Task prompt
Please find all lines in the data that hold the string "nothing" and copy them.

Given data
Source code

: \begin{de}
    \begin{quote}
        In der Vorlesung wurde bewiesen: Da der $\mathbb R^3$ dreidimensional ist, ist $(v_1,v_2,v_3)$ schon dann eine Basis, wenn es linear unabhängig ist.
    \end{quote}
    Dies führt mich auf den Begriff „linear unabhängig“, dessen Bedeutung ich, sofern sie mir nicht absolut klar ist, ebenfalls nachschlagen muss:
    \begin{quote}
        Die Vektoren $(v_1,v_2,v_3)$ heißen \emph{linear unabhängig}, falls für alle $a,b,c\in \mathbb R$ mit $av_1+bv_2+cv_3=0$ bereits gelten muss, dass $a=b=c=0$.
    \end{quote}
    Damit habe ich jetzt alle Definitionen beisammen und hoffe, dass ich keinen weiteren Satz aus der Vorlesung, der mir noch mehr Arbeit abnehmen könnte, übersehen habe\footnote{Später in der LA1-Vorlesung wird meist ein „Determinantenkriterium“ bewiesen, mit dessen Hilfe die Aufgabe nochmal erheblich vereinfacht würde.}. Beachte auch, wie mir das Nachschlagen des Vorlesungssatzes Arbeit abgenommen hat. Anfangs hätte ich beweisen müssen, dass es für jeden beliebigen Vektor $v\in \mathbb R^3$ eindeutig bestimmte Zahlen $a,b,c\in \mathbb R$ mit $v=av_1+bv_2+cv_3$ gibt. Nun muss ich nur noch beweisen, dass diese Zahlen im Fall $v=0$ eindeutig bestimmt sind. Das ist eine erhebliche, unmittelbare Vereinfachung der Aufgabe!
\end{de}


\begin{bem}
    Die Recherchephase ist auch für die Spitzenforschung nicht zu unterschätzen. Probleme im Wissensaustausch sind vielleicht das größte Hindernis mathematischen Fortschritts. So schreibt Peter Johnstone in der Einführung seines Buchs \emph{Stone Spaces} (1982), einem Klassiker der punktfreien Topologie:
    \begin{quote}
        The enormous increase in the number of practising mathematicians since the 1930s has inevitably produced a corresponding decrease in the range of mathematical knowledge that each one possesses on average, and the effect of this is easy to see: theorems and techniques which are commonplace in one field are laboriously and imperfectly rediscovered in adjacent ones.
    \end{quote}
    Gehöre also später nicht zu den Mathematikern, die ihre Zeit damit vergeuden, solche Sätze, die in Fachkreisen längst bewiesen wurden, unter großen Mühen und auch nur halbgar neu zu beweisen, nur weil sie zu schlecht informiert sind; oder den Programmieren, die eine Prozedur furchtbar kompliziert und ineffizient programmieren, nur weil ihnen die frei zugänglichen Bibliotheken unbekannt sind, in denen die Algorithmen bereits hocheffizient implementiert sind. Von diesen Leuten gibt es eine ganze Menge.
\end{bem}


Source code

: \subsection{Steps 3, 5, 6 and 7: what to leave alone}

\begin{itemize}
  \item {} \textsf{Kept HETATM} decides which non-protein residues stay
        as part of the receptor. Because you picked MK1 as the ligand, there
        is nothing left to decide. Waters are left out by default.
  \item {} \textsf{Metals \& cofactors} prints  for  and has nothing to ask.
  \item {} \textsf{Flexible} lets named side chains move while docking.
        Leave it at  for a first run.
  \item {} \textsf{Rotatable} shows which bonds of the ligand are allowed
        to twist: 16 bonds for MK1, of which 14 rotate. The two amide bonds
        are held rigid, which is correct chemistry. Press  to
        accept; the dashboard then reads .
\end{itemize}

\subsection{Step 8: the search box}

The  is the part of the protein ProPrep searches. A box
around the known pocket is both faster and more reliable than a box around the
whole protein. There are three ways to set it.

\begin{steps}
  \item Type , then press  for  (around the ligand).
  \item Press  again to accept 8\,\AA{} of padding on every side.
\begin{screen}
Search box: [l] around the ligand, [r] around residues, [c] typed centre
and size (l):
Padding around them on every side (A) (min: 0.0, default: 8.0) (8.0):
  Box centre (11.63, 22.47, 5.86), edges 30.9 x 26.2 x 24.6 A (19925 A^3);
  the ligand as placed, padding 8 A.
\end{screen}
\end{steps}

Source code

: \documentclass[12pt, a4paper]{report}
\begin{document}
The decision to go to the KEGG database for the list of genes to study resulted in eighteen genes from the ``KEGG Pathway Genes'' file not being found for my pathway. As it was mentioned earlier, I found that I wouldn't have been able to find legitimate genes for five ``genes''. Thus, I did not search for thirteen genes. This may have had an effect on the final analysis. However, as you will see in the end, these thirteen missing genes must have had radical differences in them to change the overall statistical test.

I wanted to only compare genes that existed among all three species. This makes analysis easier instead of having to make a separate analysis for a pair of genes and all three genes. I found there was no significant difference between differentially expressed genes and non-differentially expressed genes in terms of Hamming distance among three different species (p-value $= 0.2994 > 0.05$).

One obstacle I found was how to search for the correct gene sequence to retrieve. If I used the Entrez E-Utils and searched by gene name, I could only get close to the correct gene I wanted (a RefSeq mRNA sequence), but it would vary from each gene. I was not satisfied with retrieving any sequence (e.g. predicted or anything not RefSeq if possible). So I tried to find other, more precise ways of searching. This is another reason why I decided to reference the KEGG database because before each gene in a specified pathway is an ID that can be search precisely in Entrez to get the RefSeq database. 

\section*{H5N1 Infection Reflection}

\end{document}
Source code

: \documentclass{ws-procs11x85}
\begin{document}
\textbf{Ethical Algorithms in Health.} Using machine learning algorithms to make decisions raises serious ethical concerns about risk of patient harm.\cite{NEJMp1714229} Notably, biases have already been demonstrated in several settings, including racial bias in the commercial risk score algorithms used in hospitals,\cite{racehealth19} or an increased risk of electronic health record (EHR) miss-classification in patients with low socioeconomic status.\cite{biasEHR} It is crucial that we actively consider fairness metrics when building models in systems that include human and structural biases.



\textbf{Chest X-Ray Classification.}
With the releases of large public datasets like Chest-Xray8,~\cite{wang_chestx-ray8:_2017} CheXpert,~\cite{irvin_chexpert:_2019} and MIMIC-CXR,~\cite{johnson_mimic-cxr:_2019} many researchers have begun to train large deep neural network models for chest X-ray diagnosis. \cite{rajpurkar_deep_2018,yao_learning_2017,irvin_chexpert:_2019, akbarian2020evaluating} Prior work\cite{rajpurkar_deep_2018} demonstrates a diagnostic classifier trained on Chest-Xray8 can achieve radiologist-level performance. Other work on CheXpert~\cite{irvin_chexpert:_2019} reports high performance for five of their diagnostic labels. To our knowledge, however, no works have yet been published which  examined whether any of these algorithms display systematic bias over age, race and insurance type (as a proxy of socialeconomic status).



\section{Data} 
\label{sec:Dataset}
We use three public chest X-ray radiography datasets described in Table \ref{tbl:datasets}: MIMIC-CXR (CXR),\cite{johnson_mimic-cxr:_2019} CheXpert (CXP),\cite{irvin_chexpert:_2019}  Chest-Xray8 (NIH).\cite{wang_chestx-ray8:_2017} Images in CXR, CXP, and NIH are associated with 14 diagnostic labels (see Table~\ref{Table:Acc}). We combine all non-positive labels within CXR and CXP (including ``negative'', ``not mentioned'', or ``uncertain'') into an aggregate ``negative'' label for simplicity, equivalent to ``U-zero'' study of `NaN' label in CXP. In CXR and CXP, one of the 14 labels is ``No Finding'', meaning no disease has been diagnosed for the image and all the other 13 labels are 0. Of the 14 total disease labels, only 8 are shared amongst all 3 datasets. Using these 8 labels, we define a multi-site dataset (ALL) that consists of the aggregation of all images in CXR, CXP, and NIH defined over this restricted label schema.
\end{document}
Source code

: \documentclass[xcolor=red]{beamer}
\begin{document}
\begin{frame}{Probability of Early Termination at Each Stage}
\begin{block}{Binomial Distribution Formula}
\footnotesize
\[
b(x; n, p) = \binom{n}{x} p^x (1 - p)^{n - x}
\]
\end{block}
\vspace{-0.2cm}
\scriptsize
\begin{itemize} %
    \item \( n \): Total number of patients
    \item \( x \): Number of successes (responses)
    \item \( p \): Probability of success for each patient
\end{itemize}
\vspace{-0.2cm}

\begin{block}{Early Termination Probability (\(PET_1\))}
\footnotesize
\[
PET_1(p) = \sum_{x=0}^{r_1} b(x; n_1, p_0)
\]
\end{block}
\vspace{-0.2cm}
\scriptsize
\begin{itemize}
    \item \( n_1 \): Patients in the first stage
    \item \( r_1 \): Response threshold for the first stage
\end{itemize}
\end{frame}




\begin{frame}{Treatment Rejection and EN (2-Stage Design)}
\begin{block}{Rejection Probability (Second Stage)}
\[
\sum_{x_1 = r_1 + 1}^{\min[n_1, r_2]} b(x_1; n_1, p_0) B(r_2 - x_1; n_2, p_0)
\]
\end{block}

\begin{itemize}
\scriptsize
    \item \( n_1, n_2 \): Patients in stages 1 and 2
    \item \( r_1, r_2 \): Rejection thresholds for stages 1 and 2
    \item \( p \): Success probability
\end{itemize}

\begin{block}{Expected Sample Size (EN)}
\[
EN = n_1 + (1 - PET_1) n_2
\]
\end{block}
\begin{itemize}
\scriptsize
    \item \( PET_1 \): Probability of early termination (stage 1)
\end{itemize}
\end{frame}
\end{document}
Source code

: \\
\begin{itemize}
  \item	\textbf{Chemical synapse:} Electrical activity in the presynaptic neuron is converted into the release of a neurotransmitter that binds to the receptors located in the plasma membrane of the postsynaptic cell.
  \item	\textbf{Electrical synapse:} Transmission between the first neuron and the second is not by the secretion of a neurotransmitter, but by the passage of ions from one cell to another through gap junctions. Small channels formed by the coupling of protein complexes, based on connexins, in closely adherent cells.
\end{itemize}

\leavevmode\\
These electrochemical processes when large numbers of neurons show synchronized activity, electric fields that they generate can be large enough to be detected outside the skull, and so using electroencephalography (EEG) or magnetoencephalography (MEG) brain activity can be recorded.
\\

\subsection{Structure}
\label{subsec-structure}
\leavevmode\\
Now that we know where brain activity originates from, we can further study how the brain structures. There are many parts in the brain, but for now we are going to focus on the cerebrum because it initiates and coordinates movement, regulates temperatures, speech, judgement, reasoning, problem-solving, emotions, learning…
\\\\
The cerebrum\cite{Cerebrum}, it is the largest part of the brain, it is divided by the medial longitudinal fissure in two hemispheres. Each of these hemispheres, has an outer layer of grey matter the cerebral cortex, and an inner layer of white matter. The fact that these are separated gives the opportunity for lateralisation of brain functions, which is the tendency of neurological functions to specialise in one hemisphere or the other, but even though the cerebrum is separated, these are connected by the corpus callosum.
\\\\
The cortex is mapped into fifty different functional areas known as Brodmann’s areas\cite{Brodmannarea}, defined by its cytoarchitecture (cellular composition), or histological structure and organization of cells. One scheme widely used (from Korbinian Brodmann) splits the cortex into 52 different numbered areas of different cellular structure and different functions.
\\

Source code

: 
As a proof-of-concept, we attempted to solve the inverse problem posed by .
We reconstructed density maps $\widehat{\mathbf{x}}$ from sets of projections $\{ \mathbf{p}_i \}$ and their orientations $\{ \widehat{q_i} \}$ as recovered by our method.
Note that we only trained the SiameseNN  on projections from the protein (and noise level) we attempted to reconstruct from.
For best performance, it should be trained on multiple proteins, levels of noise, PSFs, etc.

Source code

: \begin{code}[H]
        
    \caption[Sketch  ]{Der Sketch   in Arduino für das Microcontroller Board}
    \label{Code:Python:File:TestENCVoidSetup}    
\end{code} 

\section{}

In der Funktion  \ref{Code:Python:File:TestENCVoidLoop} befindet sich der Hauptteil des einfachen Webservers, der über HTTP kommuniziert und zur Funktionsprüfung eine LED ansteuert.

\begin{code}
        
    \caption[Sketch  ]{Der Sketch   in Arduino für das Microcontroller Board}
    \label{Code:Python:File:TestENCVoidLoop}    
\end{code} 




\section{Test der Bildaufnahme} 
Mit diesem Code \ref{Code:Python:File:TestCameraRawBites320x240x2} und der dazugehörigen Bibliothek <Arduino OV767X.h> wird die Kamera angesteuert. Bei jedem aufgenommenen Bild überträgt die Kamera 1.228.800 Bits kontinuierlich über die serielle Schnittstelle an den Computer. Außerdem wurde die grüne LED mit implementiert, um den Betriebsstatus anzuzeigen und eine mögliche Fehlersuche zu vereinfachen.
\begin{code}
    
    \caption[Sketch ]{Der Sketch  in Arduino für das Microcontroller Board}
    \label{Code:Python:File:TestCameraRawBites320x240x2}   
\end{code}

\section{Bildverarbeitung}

Expected answer
        is nothing left to decide. Waters are left out by default.
  \item {} \textsf{Metals \& cofactors} prints  for  and has nothing to ask.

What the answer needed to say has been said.